Confidential Computing encrypts data while it is being processed in memory. Traditional cloud security encrypts data at rest (storage) and in transit (network), but data must be decrypted for processing. Confidential VMs use AMD SEV (Secure Encrypted Virtualization) to encrypt the entire VM memory with hardware-managed keys. Even Google operators and the hypervisor cannot access the plaintext data.
Core Features
- Hardware-based encryption: AMD SEV encrypts all VM memory at the CPU level
- Transparent operation: No application changes required for Confidential VMs
- Per-VM isolation: Each VM has unique encryption keys managed by hardware
- Remote attestation: Cryptographically verify that workloads run in genuine confidential environments
- Confidential GKE: Run Kubernetes workloads on confidential nodes
- Confidential Space: Multi-party computation without exposing raw data to any party
Typical Use Cases
Financial Services Data Processing
Banks and financial institutions process sensitive customer data, trading algorithms, and risk models. Confidential Computing ensures this data remains encrypted even during computation, meeting regulatory requirements and protecting intellectual property.
Healthcare Analytics
Healthcare organizations analyze patient data for research and clinical decision support. Confidential Computing allows processing of PHI (Protected Health Information) with additional protection against unauthorized access, supporting HIPAA compliance.
Multi-Party Data Collaboration
Multiple organizations can jointly analyze combined datasets without exposing their raw data to each other. Confidential Space provides a trusted execution environment where computation happens on encrypted data from all parties.
Benefits
- Defense in depth: Adds memory encryption to your security layers
- Regulatory compliance: Demonstrates additional protection for GDPR, HIPAA, and financial regulations
- Reduced insider risk: Data protected even from cloud operator access
- No code changes: Confidential VMs work with existing applications
- Minimal overhead: Only 6-10% performance impact for full memory encryption
Integration with innFactory
As a Google Cloud Partner, innFactory helps you implement Confidential Computing for sensitive workloads. We assess which applications benefit most from confidential environments, design architectures that leverage Confidential VMs and GKE, and help you demonstrate compliance with regulatory requirements.
Available Tiers & Options
Confidential VMs (AMD SEV)
- No code changes required
- Full VM memory encryption
- ~6% performance overhead
- N2D machine types only
Confidential GKE Nodes
- Kubernetes-native integration
- Node-level encryption
- Works with existing workloads
- Limited to supported node types
Confidential Space
- Multi-party computation
- Attestation-based trust
- Data clean rooms
- Requires workload redesign
Typical Use Cases
Technical Specifications
Frequently Asked Questions
What is Confidential Computing?
Confidential Computing encrypts data while it is being processed in memory. Using AMD SEV technology, the entire VM memory is encrypted with hardware-managed keys that even Google cannot access. This protects against memory attacks and insider threats.

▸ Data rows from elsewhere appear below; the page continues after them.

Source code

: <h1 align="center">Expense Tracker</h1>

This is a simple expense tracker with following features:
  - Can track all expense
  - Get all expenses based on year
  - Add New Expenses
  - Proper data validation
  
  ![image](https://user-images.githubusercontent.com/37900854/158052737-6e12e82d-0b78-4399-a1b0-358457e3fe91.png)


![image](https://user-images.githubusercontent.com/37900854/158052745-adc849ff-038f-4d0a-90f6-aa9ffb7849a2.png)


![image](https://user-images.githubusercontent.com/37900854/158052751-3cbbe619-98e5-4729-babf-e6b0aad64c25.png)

How much performance overhead does Confidential Computing add?
Confidential VMs typically add 6-10% performance overhead compared to standard VMs. The overhead comes from memory encryption/decryption operations. For most workloads, this is negligible compared to the security benefits.
Do I need to modify my applications?
No. Confidential VMs are transparent to applications. You select a Confidential VM machine type, and the memory encryption happens automatically at the hardware level. Existing applications run without code changes.

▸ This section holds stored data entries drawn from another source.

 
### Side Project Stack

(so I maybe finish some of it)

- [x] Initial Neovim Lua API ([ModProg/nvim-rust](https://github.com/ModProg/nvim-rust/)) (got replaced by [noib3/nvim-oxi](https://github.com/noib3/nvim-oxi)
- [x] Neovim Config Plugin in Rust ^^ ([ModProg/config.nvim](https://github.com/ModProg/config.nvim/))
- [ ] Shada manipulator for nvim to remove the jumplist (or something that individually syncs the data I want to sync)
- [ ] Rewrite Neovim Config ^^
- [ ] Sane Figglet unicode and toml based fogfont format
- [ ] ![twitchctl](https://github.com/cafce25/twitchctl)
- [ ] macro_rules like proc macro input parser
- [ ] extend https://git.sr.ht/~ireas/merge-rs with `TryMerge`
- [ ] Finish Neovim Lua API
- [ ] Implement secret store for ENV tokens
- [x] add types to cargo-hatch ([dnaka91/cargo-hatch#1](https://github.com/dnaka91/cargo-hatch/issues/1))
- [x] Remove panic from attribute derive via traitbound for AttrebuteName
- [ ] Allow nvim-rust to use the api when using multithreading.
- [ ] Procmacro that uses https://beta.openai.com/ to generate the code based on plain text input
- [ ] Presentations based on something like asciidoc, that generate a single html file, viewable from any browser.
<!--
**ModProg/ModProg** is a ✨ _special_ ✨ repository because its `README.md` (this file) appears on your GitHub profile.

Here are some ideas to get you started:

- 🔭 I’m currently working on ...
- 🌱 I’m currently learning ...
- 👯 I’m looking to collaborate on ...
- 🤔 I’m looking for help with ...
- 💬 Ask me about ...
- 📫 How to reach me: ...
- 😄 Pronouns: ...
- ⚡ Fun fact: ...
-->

Which machine types support Confidential Computing?
Confidential VMs require N2D machine types with AMD EPYC processors. These are available in sizes from n2d-standard-2 to n2d-standard-224. Confidential GKE uses the same underlying machine types for worker nodes.
How does Confidential Computing differ from encryption at rest?
Encryption at rest protects stored data. Encryption in transit protects network data. Confidential Computing protects data during processing: the memory where your application runs. Together, they provide complete data lifecycle protection.